A grant at a tier implies every lower tier, so granting write also grants read and plan.

Default-deny

The system is default-deny. A tool runs only if its scope is in the calling principal’s granted set. An authenticated principal with no explicit grant gets the safe default — read and plan only. To get write or destructive, the scope has to be granted deliberately (on an API key or as an identity-provider role), and an explicit least-privilege grant always wins: a scoped API key stays least-privilege even for an admin.

The MCP tool groups map onto these tiers: application, catalog, observability, spec, infrastructure, and repo.

The destructive gate (the load-bearing rule)

Deleting and uninstalling are special. A destructive tool requires both of these to be true before it can run:

  1. The principal holds a destructive scope, and
  2. A server-wide environment flag, MCP_ALLOW_DESTRUCTIVE, is set to true.

The flag is off by default. When it is off, a destructive operation is refused deterministically — never offered, never retried — with an “an administrator must enable them” style message.
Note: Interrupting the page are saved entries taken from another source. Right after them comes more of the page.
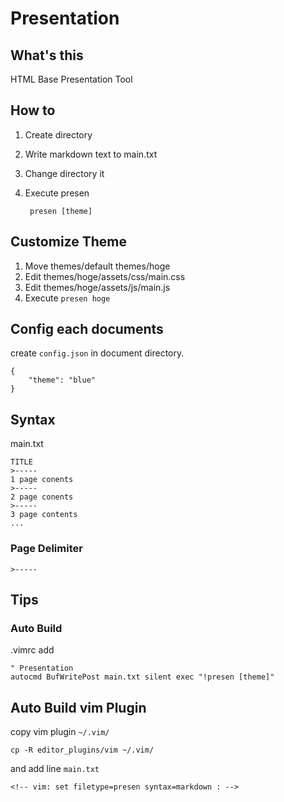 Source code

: # Presentation
## What's this
HTML Base Presentation Tool

## How to
1. Create directory
2. Write markdown text to main.txt
3. Change directory it
4. Execute presen

		presen [theme]

## Customize Theme 
1. Move themes/default themes/hoge
2. Edit themes/hoge/assets/css/main.css
3. Edit themes/hoge/assets/js/main.js
4. Execute `presen hoge` 

## Config each documents
create `config.json` in document directory.

	{
		"theme": "blue"
	}


## Syntax
main.txt

	TITLE
	>-----
	1 page conents
	>-----
	2 page conents
	>-----
	3 page contents
	...
### Page Delimiter
	>-----

## Tips
### Auto Build
.vimrc add

	" Presentation
	autocmd BufWritePost main.txt silent exec "!presen [theme]"

## Auto Build vim Plugin
copy vim plugin `~/.vim/`

	cp -R editor_plugins/vim ~/.vim/

and add line `main.txt`

	<!-- vim: set filetype=presen syntax=markdown : -->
This is not the model choosing to behave; it is code refusing before the tool body ever runs, and the refusal is audited.

The same gate exists on both surfaces, but the human checkpoint differs by context:

  • In the interactive assistant, a write or destructive action pauses for explicit human confirmation — the action comes back as a pending step you approve before anything changes. (And if a destructive op is disabled by the flag, the assistant doesn’t even offer the confirmation — it can’t honour it, so it tells you how to enable it instead.)
  • In headless MCP, there is no human in the loop to confirm, so the environment flag is the checkpoint. An operator decides, once, at the server level, whether external agents are allowed to perform destructive operations at all.
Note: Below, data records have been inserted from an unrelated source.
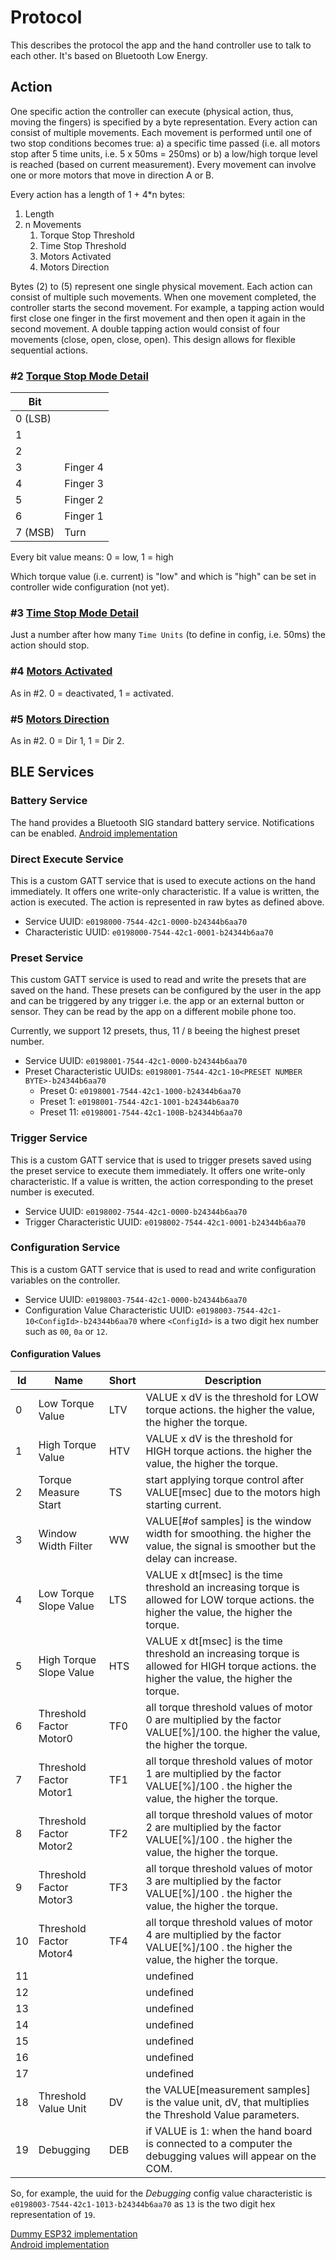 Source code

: # Protocol

This describes the protocol the app and the hand controller use to talk to each other. It's based on Bluetooth Low Energy.

## Action

One specific action the controller can execute (physical action, thus, moving the fingers) is specified by a byte representation. Every action can consist of multiple movements. Each movement is performed until one of two stop conditions becomes true: a) a specific time passed (i.e. all motors stop after 5 time units, i.e. 5 x 50ms = 250ms) or b) a low/high torque level is reached (based on current measurement). Every movement can involve one or more motors that move in direction A or B.

Every action has a length of 1 + 4*n bytes:

1. Length
2. n Movements
    1. Torque Stop Threshold
    2. Time Stop Threshold
    3. Motors Activated
    4. Motors Direction

Bytes (2) to (5) represent one single physical movement. Each action can consist of multiple such movements. When one movement completed, the controller starts the second movement. For example, a tapping action would first close one finger in the first movement and then open it again in the second movement. A double tapping action would consist of four movements (close, open, close, open). This design allows for flexible sequential actions.

### #2 [Torque Stop Mode Detail](src/android/Haifa3d/app/src/main/java/com/gjung/haifa3d/model/TorqueStopModeDetail.kt)

| Bit     |          |
|---------|----------|
| 0 (LSB) |          |
| 1       |          |
| 2       |          |
| 3       | Finger 4 |
| 4       | Finger 3 |
| 5       | Finger 2 |
| 6       | Finger 1 |
| 7 (MSB) | Turn     |

Every bit value means: 0 = low, 1 = high

Which torque value (i.e. current) is "low" and which is "high" can be set in controller wide configuration (not yet).

### #3 [Time Stop Mode Detail](src/android/Haifa3d/app/src/main/java/com/gjung/haifa3d/model/TimeStopModeDetail.kt)

Just a number after how many `Time Units` (to define in config, i.e. 50ms) the action should stop.

### #4 [Motors Activated](src/android/Haifa3d/app/src/main/java/com/gjung/haifa3d/model/MotorsActivated.kt)

As in #2. 0 = deactivated, 1 = activated.

### #5 [Motors Direction](src/android/Haifa3d/app/src/main/java/com/gjung/haifa3d/model/MotorsDirection.kt)

As in #2. 0 = Dir 1, 1 = Dir 2.

## BLE Services

### Battery Service

The hand provides a Bluetooth SIG standard battery service. Notifications can be enabled. [Android implementation](src/android/Haifa3d/app/src/main/java/com/gjung/haifa3d/ble/BatteryLevelService.kt)

### Direct Execute Service

This is a custom GATT service that is used to execute actions on the hand immediately. It offers one write-only characteristic. If a value is written, the action is executed. The action is represented in raw bytes as defined above.

* Service UUID: `e0198000-7544-42c1-0000-b24344b6aa70`
* Characteristic UUID: `e0198000-7544-42c1-0001-b24344b6aa70`

### Preset Service

This custom GATT service is used to read and write the presets that are saved on the hand. These presets can be configured by the user in the app and can be triggered by any trigger i.e. the app or an external button or sensor. They can be read by the app on a different mobile phone too.

Currently, we support 12 presets, thus, 11 / `B` beeing the highest preset number.

* Service UUID: `e0198001-7544-42c1-0000-b24344b6aa70`
* Preset Characteristic UUIDs: `e0198001-7544-42c1-10<PRESET NUMBER BYTE>-b24344b6aa70`
  * Preset 0: `e0198001-7544-42c1-1000-b24344b6aa70`
  * Preset 1: `e0198001-7544-42c1-1001-b24344b6aa70`
  * Preset 11: `e0198001-7544-42c1-100B-b24344b6aa70`

### Trigger Service

This is a custom GATT service that is used to trigger presets saved using the preset service to execute them immediately. It offers one write-only characteristic. If a value is written, the action corresponding to the preset number is executed.

* Service UUID: `e0198002-7544-42c1-0000-b24344b6aa70`
* Trigger Characteristic UUID: `e0198002-7544-42c1-0001-b24344b6aa70`

### Configuration Service

This is a custom GATT service that is used to read and write configuration variables on the controller.

* Service UUID: `e0198003-7544-42c1-0000-b24344b6aa70`
* Configuration Value Characteristic UUID: `e0198003-7544-42c1-10<ConfigId>-b24344b6aa70` where `<ConfigId>` is a two digit hex number such as `00`, `0a` or `12`.

#### Configuration Values

| Id | Name                    | Short | Description                                                                                                                                  |
|----|-------------------------|-------|----------------------------------------------------------------------------------------------------------------------------------------------|
| 0  | Low Torque Value        | LTV   | VALUE x dV is the threshold for LOW torque actions. the higher the value, the higher the torque.                                             |
| 1  | High Torque Value       | HTV   | VALUE x dV is the threshold for HIGH torque actions. the higher the value, the higher the torque.                                            |
| 2  | Torque Measure Start    | TS    | start applying torque control after VALUE[msec] due to the motors high starting current.                                                     |
| 3  | Window Width Filter     | WW    | VALUE[#of samples] is the window width for smoothing. the higher the value, the signal is smoother but the delay can increase.               |
| 4  | Low Torque Slope Value  | LTS   | VALUE x dt[msec] is the time threshold an increasing torque is allowed for LOW torque actions. the higher the value, the higher the torque.  |
| 5  | High Torque Slope Value | HTS   | VALUE x dt[msec] is the time threshold an increasing torque is allowed for HIGH torque actions. the higher the value, the higher the torque. |
| 6  | Threshold Factor Motor0 | TF0   | all torque threshold values of motor 0 are multiplied by the factor VALUE[%]/100. the higher the value, the higher the torque.               |
| 7  | Threshold Factor Motor1 | TF1   | all torque threshold values of motor 1 are multiplied by the factor VALUE[%]/100 . the higher the value, the higher the torque.              |
| 8  | Threshold Factor Motor2 | TF2   | all torque threshold values of motor 2 are multiplied by the factor VALUE[%]/100 . the higher the value, the higher the torque.              |
| 9  | Threshold Factor Motor3 | TF3   | all torque threshold values of motor 3 are multiplied by the factor VALUE[%]/100 . the higher the value, the higher the torque.              |
| 10 | Threshold Factor Motor4 | TF4   | all torque threshold values of motor 4 are multiplied by the factor VALUE[%]/100 . the higher the value, the higher the torque.              |
| 11 |                         |       | undefined                                                                                                                                    |
| 12 |                         |       | undefined                                                                                                                                    |
| 13 |                         |       | undefined                                                                                                                                    |
| 14 |                         |       | undefined                                                                                                                                    |
| 15 |                         |       | undefined                                                                                                                                    |
| 16 |                         |       | undefined                                                                                                                                    |
| 17 |                         |       | undefined                                                                                                                                    |
| 18 | Threshold Value Unit    | DV    | the VALUE[measurement samples] is the value unit, dV, that multiplies the Threshold Value parameters.                                        |
| 19 | Debugging               | DEB   | if VALUE is 1: when the hand board is connected to a computer the debugging values will appear on the COM.                                   |

So, for example, the uuid for the *Debugging* config value characteristic is `e0198003-7544-42c1-1013-b24344b6aa70` as `13` is the two digit hex representation of `19`.

[Dummy ESP32 implementation](src/esp32/haifa3d/src/main.cpp)  
[Android implementation](src/android/Haifa3d/app/src/main/java/com/gjung/haifa3d/ble/DirectExecuteService.kt)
There is one more guard worth naming: the loop is idempotent across a conversation. A write or destructive action that already succeeded won’t run a second time if it is re-proposed — so an “install” or a “delete” can’t fire twice from a repeated suggestion.

Why this shape

The thinking is blast-radius first. The most useful thing an assistant can do is also the most dangerous, so rather than rely on every proposal being correct, the design makes a wrong one cheap and recoverable instead of catastrophic — defence in depth, not a verdict on the model. Read and plan are free to flow because they change nothing. Writes need a human’s yes (or a deliberate scope). And the irreversible operations — delete, uninstall — need an operator to have turned them on at the server in addition to everything else. The goal is that no single mistaken token, and no single off turn, can quietly destroy your data.